- [Exercise directions]
Exactly the lines from the opening of the data through the line containing "If there's absolutely" should be reproduced, please, with nothing added.

- [Records]
=== Section Start ===

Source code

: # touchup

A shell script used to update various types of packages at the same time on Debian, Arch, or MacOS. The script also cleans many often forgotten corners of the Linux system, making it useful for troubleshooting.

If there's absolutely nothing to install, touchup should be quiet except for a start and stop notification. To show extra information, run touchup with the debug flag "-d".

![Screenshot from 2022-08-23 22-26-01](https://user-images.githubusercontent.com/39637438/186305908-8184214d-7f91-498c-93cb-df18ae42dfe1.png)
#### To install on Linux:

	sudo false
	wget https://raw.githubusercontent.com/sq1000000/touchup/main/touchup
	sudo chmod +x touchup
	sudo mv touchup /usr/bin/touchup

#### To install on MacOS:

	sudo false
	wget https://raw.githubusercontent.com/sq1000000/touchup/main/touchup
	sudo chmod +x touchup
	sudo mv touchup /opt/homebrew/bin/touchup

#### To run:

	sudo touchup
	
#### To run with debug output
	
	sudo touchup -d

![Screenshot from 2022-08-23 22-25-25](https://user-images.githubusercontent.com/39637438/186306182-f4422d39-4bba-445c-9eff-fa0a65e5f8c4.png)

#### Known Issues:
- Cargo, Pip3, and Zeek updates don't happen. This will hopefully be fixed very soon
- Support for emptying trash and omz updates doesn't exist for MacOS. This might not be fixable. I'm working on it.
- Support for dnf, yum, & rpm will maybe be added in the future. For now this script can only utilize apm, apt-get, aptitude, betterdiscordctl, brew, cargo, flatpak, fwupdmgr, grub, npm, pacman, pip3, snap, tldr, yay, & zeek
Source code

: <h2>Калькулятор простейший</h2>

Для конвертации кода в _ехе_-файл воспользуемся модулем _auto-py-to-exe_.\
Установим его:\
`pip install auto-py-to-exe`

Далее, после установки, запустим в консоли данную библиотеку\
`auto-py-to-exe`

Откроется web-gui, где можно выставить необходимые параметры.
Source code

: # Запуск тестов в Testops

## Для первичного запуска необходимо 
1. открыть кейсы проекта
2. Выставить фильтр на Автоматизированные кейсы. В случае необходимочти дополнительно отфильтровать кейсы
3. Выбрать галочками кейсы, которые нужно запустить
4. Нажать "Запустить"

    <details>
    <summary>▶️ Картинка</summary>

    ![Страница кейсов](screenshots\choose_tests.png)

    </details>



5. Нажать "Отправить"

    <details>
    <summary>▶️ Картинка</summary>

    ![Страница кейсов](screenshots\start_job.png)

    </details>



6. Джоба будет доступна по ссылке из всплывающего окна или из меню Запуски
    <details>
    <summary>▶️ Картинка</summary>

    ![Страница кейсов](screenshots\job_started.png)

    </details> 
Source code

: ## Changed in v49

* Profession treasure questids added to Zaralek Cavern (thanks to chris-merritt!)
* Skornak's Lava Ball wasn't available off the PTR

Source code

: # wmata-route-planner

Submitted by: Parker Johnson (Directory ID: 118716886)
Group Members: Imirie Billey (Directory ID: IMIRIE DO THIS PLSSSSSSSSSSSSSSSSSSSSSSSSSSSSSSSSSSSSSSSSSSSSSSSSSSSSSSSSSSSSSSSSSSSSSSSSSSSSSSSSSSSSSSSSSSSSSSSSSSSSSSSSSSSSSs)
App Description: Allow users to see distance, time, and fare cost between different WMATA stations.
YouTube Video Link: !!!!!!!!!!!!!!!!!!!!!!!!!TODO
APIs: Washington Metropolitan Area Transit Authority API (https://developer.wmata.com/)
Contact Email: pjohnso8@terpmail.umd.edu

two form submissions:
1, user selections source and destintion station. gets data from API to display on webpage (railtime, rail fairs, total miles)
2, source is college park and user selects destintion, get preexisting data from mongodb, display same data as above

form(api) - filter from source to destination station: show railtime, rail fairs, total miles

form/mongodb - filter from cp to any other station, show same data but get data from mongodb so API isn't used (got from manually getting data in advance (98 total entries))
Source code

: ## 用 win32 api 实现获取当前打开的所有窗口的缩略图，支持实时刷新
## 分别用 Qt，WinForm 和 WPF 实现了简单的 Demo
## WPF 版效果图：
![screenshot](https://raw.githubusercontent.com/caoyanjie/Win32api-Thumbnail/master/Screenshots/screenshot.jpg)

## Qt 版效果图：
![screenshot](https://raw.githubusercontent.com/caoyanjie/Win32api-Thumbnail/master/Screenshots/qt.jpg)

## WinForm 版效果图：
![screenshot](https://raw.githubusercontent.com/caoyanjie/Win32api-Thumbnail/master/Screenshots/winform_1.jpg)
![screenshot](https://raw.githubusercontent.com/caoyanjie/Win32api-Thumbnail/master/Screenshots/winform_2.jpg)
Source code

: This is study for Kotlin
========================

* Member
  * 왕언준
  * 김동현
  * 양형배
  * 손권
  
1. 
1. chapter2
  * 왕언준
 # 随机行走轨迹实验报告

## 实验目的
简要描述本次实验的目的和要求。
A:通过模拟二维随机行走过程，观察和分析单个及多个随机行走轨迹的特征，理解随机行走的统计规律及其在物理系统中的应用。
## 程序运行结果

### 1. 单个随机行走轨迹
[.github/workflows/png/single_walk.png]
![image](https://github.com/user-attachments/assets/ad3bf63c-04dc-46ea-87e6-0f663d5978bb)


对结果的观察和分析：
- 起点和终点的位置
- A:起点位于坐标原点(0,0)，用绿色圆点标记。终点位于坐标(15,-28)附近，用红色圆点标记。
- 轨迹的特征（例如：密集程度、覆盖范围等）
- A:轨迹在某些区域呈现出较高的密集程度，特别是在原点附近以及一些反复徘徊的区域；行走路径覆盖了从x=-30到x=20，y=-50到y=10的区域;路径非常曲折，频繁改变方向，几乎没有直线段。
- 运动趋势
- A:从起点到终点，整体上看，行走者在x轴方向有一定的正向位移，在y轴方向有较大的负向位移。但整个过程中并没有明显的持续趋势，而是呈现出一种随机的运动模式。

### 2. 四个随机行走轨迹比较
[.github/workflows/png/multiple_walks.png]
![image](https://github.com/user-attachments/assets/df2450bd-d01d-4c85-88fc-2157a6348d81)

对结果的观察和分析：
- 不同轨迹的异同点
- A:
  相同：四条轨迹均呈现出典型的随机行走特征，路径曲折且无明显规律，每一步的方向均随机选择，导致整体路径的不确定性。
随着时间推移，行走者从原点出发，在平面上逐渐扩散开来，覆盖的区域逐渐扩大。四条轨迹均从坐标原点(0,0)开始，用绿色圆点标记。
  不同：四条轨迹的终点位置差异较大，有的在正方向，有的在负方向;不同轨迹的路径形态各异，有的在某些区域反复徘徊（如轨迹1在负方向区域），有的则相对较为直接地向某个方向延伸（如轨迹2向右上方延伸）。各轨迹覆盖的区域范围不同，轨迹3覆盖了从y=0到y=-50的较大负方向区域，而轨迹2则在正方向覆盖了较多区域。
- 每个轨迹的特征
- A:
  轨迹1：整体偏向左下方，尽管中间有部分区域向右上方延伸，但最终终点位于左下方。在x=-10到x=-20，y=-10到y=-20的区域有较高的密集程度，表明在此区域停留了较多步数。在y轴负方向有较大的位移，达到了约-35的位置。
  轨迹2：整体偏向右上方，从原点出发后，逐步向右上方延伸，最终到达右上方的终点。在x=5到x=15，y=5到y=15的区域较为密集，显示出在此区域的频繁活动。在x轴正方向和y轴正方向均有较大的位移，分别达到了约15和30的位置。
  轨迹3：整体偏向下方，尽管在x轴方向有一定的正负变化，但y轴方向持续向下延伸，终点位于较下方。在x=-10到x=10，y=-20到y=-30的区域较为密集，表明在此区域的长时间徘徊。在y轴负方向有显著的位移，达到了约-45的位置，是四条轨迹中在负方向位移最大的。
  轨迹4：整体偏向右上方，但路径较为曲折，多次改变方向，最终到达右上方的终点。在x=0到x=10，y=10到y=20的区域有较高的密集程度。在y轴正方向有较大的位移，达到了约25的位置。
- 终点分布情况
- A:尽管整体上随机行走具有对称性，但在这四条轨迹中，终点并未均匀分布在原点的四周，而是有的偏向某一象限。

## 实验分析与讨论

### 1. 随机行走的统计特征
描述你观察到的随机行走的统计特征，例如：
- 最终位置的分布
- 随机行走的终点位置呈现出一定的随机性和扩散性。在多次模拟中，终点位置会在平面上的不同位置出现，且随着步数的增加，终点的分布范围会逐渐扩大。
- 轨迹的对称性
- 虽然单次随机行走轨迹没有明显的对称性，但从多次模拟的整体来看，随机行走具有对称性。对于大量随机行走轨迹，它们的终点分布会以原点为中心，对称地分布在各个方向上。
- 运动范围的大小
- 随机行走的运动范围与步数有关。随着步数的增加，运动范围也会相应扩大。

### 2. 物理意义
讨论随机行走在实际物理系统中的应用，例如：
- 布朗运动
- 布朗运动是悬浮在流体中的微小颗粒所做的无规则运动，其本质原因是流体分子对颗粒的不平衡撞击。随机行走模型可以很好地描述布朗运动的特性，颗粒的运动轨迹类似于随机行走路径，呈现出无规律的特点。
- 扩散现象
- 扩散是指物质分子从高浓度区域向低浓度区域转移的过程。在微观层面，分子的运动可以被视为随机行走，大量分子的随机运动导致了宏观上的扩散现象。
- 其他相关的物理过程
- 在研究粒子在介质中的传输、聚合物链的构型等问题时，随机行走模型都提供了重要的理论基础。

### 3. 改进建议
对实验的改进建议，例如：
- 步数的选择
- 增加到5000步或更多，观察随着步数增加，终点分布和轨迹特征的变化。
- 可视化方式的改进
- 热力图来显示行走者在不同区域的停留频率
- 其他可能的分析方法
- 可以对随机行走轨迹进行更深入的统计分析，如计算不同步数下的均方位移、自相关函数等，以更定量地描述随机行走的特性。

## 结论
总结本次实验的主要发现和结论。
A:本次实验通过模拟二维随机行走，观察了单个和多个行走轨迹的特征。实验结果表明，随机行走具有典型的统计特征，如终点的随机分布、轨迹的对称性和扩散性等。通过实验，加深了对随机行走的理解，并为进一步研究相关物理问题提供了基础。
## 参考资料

=== Section End ===

- [Response]
Source code

: # touchup

A shell script used to update various types of packages at the same time on Debian, Arch, or MacOS. The script also cleans many often forgotten corners of the Linux system, making it useful for troubleshooting.

If there's absolutely nothing to install, touchup should be quiet except for a start and stop notification. To show extra information, run touchup with the debug flag "-d".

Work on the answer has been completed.